* [EXERCISE GOAL]
Write out the lines of the records from the one containing "## ⚠️ PENAFIAN / CATATAN" to the very last, keeping each exactly as it is.

──────── DATA SUPPLIED

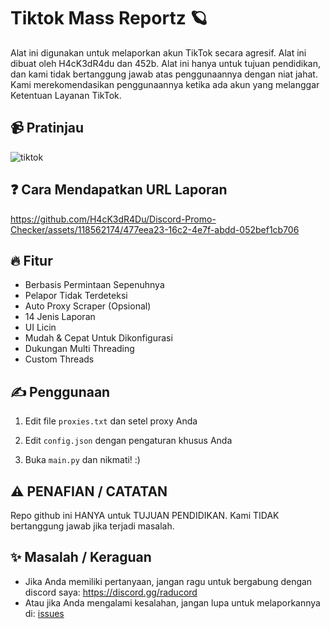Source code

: # Tiktok Mass Reportz 🪐
Alat ini digunakan untuk melaporkan akun TikTok secara agresif. Alat ini dibuat oleh H4cK3dR4du dan 452b. Alat ini hanya untuk tujuan pendidikan, dan kami tidak bertanggung jawab atas penggunaannya dengan niat jahat. Kami merekomendasikan penggunaannya ketika ada akun yang melanggar Ketentuan Layanan TikTok.

## 📹 Pratinjau

![tiktok](https://github.com/H4cK3dR4Du/Discord-Promo-Checker/assets/118562174/11aa5993-8873-4eb6-8fbb-c630b85b3df0)

## ❓ Cara Mendapatkan URL Laporan

https://github.com/H4cK3dR4Du/Discord-Promo-Checker/assets/118562174/477eea23-16c2-4e7f-abdd-052bef1cb706

## 🔥 Fitur
- Berbasis Permintaan Sepenuhnya
- Pelapor Tidak Terdeteksi
- Auto Proxy Scraper (Opsional)
- 14 Jenis Laporan
- UI Licin
- Mudah & Cepat Untuk Dikonfigurasi
- Dukungan Multi Threading
- Custom Threads

## ✍️ Penggunaan
1. Edit file `proxies.txt` dan setel proxy Anda
   
2. Edit `config.json` dengan pengaturan khusus Anda

3. Buka `main.py` dan nikmati! :)

## ⚠️ PENAFIAN / CATATAN
Repo github ini HANYA untuk TUJUAN PENDIDIKAN. Kami TIDAK bertanggung jawab jika terjadi masalah.

## ✨ Masalah / Keraguan

- Jika Anda memiliki pertanyaan, jangan ragu untuk bergabung dengan discord saya: https://discord.gg/raducord
- Atau jika Anda mengalami kesalahan, jangan lupa untuk melaporkannya di: [issues](https://github.com/H4cK3dR4Du/Tiktok-Account-Massreport/issues/new)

────────────────

* [RESULT OF THE EXERCISE]
## ⚠️ PENAFIAN / CATATAN
Repo github ini HANYA untuk TUJUAN PENDIDIKAN. Kami TIDAK bertanggung jawab jika terjadi masalah.

## ✨ Masalah / Keraguan

- Jika Anda memiliki pertanyaan, jangan ragu untuk bergabung dengan discord saya: https://discord.gg/raducord
- Atau jika Anda mengalami kesalahan, jangan lupa untuk melaporkannya di: [issues](https://github.com/H4cK3dR4Du/Tiktok-Account-Massreport/issues/new)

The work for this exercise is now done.